TASK DIRECTIONS: Please write out exactly the lines from the opening of the listing through the line that holds "Compute new potential", including both, and nothing else; no pictures.

AVAILABLE DATA:
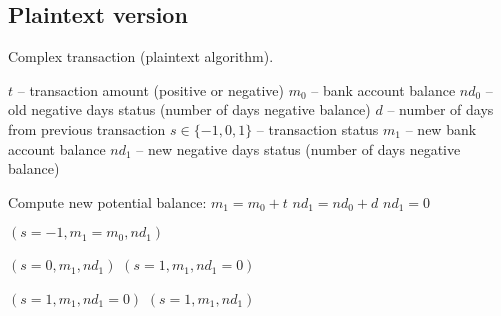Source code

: \documentclass{article}
\begin{document}
\subsection{Plaintext version}



\begin{algorithm}
\caption{Complex transaction (plaintext algorithm).}
\begin{algorithmic}[1]
    \Require $t$ -- transaction amount (positive or negative)
    \Require $m_0$ -- bank account balance
    \Require $nd_0$ -- old negative days status (number of days negative balance)
    \Require $d$ -- number of days from previous transaction
    \Ensure $s \in \{-1, 0, 1\}$ -- transaction status
    \Ensure $m_1$ -- new bank account balance
    \Ensure $nd_1$ -- new negative days status (number of days negative balance)
    
    \Statex
    
    \State Compute new potential balance: $m_1 = m_0 + t$ \label{algline:new_balance}
     \label{algline:new_negative_status} 
        \State $nd_1 = nd_0 + d$ 
    \Else
        \State $nd_1 = 0$
    \EndIf
    
    \Statex
    
      \label{algline:pay}
            \State \Return $(s = -1, m_1 = m_0, nd_1)$ \label{algline:pay-1}
            
         
            \State \Return $(s = 0, m_1, nd_1)$ \label{algline:pay0}
        \Else {}
            \State \Return $(s = 1, m_1, nd_1 = 0)$ \label{algline:pay1}
        \EndIf

    \Else {} \label{algline:receive}
        	\State \Return $(s = 1, m_1, nd_1 = 0)$ \label{algline:receive_positive}
        \Else
            \State \Return $(s = 1, m_1, nd_1)$ \label{algline:receive_negative}
        \EndIf
    \EndIf
    
\end{algorithmic}\label{alg:transactionSenderIdeaClear}
\end{algorithm}
\end{document}
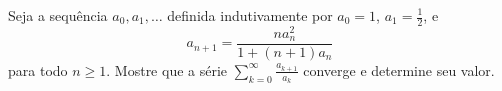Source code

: Seja a sequência \(a_0,a_1,\dots\) definida indutivamente por \(a_0=1\), \(a_1=\frac{1}{2}\), e
\[a_{n+1}=\frac{n a_n^2}{1+(n+1)a_n}\]
para todo \(n \ge 1\).
Mostre que a série \(\sum_{k=0}^\infty \frac{a_{k+1}}{a_k}\) converge e determine seu valor.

ANSWER SECTION:
Source code

: \documentclass{article}
\begin{document}
\subsection{Plaintext version}



\begin{algorithm}
\caption{Complex transaction (plaintext algorithm).}
\begin{algorithmic}[1]
    \Require $t$ -- transaction amount (positive or negative)
    \Require $m_0$ -- bank account balance
    \Require $nd_0$ -- old negative days status (number of days negative balance)
    \Require $d$ -- number of days from previous transaction
    \Ensure $s \in \{-1, 0, 1\}$ -- transaction status
    \Ensure $m_1$ -- new bank account balance
    \Ensure $nd_1$ -- new negative days status (number of days negative balance)
    
    \Statex
    
    \State Compute new potential balance: $m_1 = m_0 + t$ \label{algline:new_balance}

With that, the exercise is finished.